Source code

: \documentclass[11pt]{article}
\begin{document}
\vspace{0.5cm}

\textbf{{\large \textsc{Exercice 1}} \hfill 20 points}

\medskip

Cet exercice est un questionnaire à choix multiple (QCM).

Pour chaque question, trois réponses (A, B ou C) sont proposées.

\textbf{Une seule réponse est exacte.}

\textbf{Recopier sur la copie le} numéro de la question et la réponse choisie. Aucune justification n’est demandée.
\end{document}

What this task involves
The requested output is the line holding "Cet exercice est" and every line after it up to the last line of the listing, exactly, with nothing else.

Exercise output
Cet exercice est un questionnaire à choix multiple (QCM).

Pour chaque question, trois réponses (A, B ou C) sont proposées.

\textbf{Une seule réponse est exacte.}

\textbf{Recopier sur la copie le} numéro de la question et la réponse choisie. Aucune justification n’est demandée.
\end{document}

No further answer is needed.